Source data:
=== Begin Enclosure ===
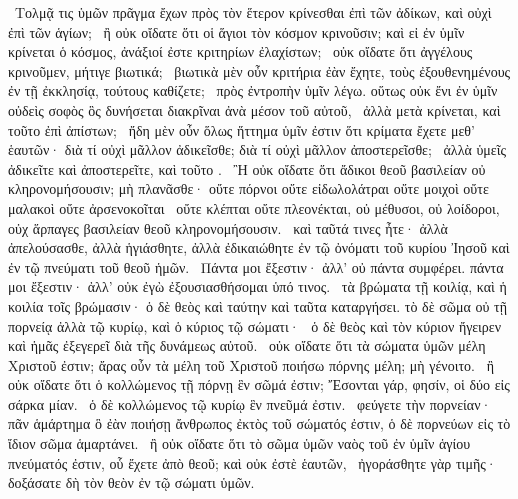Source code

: ~Τολμᾷ τις ὑμῶν πρᾶγμα ἔχων πρὸς τὸν ἕτερον κρίνεσθαι ἐπὶ τῶν ἀδίκων, καὶ οὐχὶ ἐπὶ τῶν ἁγίων;
~ἢ οὐκ οἴδατε ὅτι οἱ ἅγιοι τὸν κόσμον κρινοῦσιν; καὶ εἰ ἐν ὑμῖν κρίνεται ὁ κόσμος, ἀνάξιοί ἐστε κριτηρίων ἐλαχίστων;
~οὐκ οἴδατε ὅτι ἀγγέλους κρινοῦμεν, μήτιγε βιωτικά;
~βιωτικὰ μὲν οὖν κριτήρια ἐὰν ἔχητε, τοὺς ἐξουθενημένους ἐν τῇ ἐκκλησίᾳ, τούτους καθίζετε;
~πρὸς ἐντροπὴν ὑμῖν λέγω. οὕτως οὐκ ἔνι ἐν ὑμῖν οὐδεὶς σοφὸς ὃς δυνήσεται διακρῖναι ἀνὰ μέσον τοῦ  αὐτοῦ,
~ἀλλὰ  μετὰ  κρίνεται, καὶ τοῦτο ἐπὶ ἀπίστων;
~ἤδη μὲν οὖν ὅλως ἥττημα ὑμῖν ἐστιν ὅτι κρίματα ἔχετε μεθ’ ἑαυτῶν· διὰ τί οὐχὶ μᾶλλον ἀδικεῖσθε; διὰ τί οὐχὶ μᾶλλον ἀποστερεῖσθε;
~ἀλλὰ ὑμεῖς ἀδικεῖτε καὶ ἀποστερεῖτε, καὶ τοῦτο .
~Ἢ οὐκ οἴδατε ὅτι ἄδικοι θεοῦ βασιλείαν οὐ κληρονομήσουσιν; μὴ πλανᾶσθε· οὔτε πόρνοι οὔτε εἰδωλολάτραι οὔτε μοιχοὶ οὔτε μαλακοὶ οὔτε ἀρσενοκοῖται
~οὔτε κλέπται οὔτε πλεονέκται, οὐ μέθυσοι, οὐ λοίδοροι, οὐχ ἅρπαγες βασιλείαν θεοῦ κληρονομήσουσιν.
~καὶ ταῦτά τινες ἦτε· ἀλλὰ ἀπελούσασθε, ἀλλὰ ἡγιάσθητε, ἀλλὰ ἐδικαιώθητε ἐν τῷ ὀνόματι τοῦ κυρίου Ἰησοῦ καὶ ἐν τῷ πνεύματι τοῦ θεοῦ ἡμῶν.
~Πάντα μοι ἔξεστιν· ἀλλ’ οὐ πάντα συμφέρει. πάντα μοι ἔξεστιν· ἀλλ’ οὐκ ἐγὼ ἐξουσιασθήσομαι ὑπό τινος.
~τὰ βρώματα τῇ κοιλίᾳ, καὶ ἡ κοιλία τοῖς βρώμασιν· ὁ δὲ θεὸς καὶ ταύτην καὶ ταῦτα καταργήσει. τὸ δὲ σῶμα οὐ τῇ πορνείᾳ ἀλλὰ τῷ κυρίῳ, καὶ ὁ κύριος τῷ σώματι·
~ὁ δὲ θεὸς καὶ τὸν κύριον ἤγειρεν καὶ ἡμᾶς ἐξεγερεῖ διὰ τῆς δυνάμεως αὐτοῦ.
~οὐκ οἴδατε ὅτι τὰ σώματα ὑμῶν μέλη Χριστοῦ ἐστιν; ἄρας οὖν τὰ μέλη τοῦ Χριστοῦ ποιήσω πόρνης μέλη; μὴ γένοιτο.
~ἢ οὐκ οἴδατε ὅτι ὁ κολλώμενος τῇ πόρνῃ ἓν σῶμά ἐστιν; Ἔσονται γάρ, φησίν, οἱ δύο εἰς σάρκα μίαν.
~ὁ δὲ κολλώμενος τῷ κυρίῳ ἓν πνεῦμά ἐστιν.
~φεύγετε τὴν πορνείαν· πᾶν ἁμάρτημα ὃ ἐὰν ποιήσῃ ἄνθρωπος ἐκτὸς τοῦ σώματός ἐστιν, ὁ δὲ πορνεύων εἰς τὸ ἴδιον σῶμα ἁμαρτάνει.
~ἢ οὐκ οἴδατε ὅτι τὸ σῶμα ὑμῶν ναὸς τοῦ ἐν ὑμῖν ἁγίου πνεύματός ἐστιν, οὗ ἔχετε ἀπὸ θεοῦ; καὶ οὐκ ἐστὲ ἑαυτῶν,
~ἠγοράσθητε γὰρ τιμῆς· δοξάσατε δὴ τὸν θεὸν ἐν τῷ σώματι ὑμῶν.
=== End Enclosure ===
WHAT TO DO
In transcribing the lines above, omit the images and keep all else exact.

SOLUTION TO THIS TASK
Source code

: ~Τολμᾷ τις ὑμῶν πρᾶγμα ἔχων πρὸς τὸν ἕτερον κρίνεσθαι ἐπὶ τῶν ἀδίκων, καὶ οὐχὶ ἐπὶ τῶν ἁγίων;
~ἢ οὐκ οἴδατε ὅτι οἱ ἅγιοι τὸν κόσμον κρινοῦσιν; καὶ εἰ ἐν ὑμῖν κρίνεται ὁ κόσμος, ἀνάξιοί ἐστε κριτηρίων ἐλαχίστων;
~οὐκ οἴδατε ὅτι ἀγγέλους κρινοῦμεν, μήτιγε βιωτικά;
~βιωτικὰ μὲν οὖν κριτήρια ἐὰν ἔχητε, τοὺς ἐξουθενημένους ἐν τῇ ἐκκλησίᾳ, τούτους καθίζετε;
~πρὸς ἐντροπὴν ὑμῖν λέγω. οὕτως οὐκ ἔνι ἐν ὑμῖν οὐδεὶς σοφὸς ὃς δυνήσεται διακρῖναι ἀνὰ μέσον τοῦ  αὐτοῦ,
~ἀλλὰ  μετὰ  κρίνεται, καὶ τοῦτο ἐπὶ ἀπίστων;
~ἤδη μὲν οὖν ὅλως ἥττημα ὑμῖν ἐστιν ὅτι κρίματα ἔχετε μεθ’ ἑαυτῶν· διὰ τί οὐχὶ μᾶλλον ἀδικεῖσθε; διὰ τί οὐχὶ μᾶλλον ἀποστερεῖσθε;
~ἀλλὰ ὑμεῖς ἀδικεῖτε καὶ ἀποστερεῖτε, καὶ τοῦτο .
~Ἢ οὐκ οἴδατε ὅτι ἄδικοι θεοῦ βασιλείαν οὐ κληρονομήσουσιν; μὴ πλανᾶσθε· οὔτε πόρνοι οὔτε εἰδωλολάτραι οὔτε μοιχοὶ οὔτε μαλακοὶ οὔτε ἀρσενοκοῖται
~οὔτε κλέπται οὔτε πλεονέκται, οὐ μέθυσοι, οὐ λοίδοροι, οὐχ ἅρπαγες βασιλείαν θεοῦ κληρονομήσουσιν.
~καὶ ταῦτά τινες ἦτε· ἀλλὰ ἀπελούσασθε, ἀλλὰ ἡγιάσθητε, ἀλλὰ ἐδικαιώθητε ἐν τῷ ὀνόματι τοῦ κυρίου Ἰησοῦ καὶ ἐν τῷ πνεύματι τοῦ θεοῦ ἡμῶν.
~Πάντα μοι ἔξεστιν· ἀλλ’ οὐ πάντα συμφέρει. πάντα μοι ἔξεστιν· ἀλλ’ οὐκ ἐγὼ ἐξουσιασθήσομαι ὑπό τινος.
~τὰ βρώματα τῇ κοιλίᾳ, καὶ ἡ κοιλία τοῖς βρώμασιν· ὁ δὲ θεὸς καὶ ταύτην καὶ ταῦτα καταργήσει. τὸ δὲ σῶμα οὐ τῇ πορνείᾳ ἀλλὰ τῷ κυρίῳ, καὶ ὁ κύριος τῷ σώματι·
~ὁ δὲ θεὸς καὶ τὸν κύριον ἤγειρεν καὶ ἡμᾶς ἐξεγερεῖ διὰ τῆς δυνάμεως αὐτοῦ.
~οὐκ οἴδατε ὅτι τὰ σώματα ὑμῶν μέλη Χριστοῦ ἐστιν; ἄρας οὖν τὰ μέλη τοῦ Χριστοῦ ποιήσω πόρνης μέλη; μὴ γένοιτο.
~ἢ οὐκ οἴδατε ὅτι ὁ κολλώμενος τῇ πόρνῃ ἓν σῶμά ἐστιν; Ἔσονται γάρ, φησίν, οἱ δύο εἰς σάρκα μίαν.
~ὁ δὲ κολλώμενος τῷ κυρίῳ ἓν πνεῦμά ἐστιν.
~φεύγετε τὴν πορνείαν· πᾶν ἁμάρτημα ὃ ἐὰν ποιήσῃ ἄνθρωπος ἐκτὸς τοῦ σώματός ἐστιν, ὁ δὲ πορνεύων εἰς τὸ ἴδιον σῶμα ἁμαρτάνει.
~ἢ οὐκ οἴδατε ὅτι τὸ σῶμα ὑμῶν ναὸς τοῦ ἐν ὑμῖν ἁγίου πνεύματός ἐστιν, οὗ ἔχετε ἀπὸ θεοῦ; καὶ οὐκ ἐστὲ ἑαυτῶν,
~ἠγοράσθητε γὰρ τιμῆς· δοξάσατε δὴ τὸν θεὸν ἐν τῷ σώματι ὑμῶν.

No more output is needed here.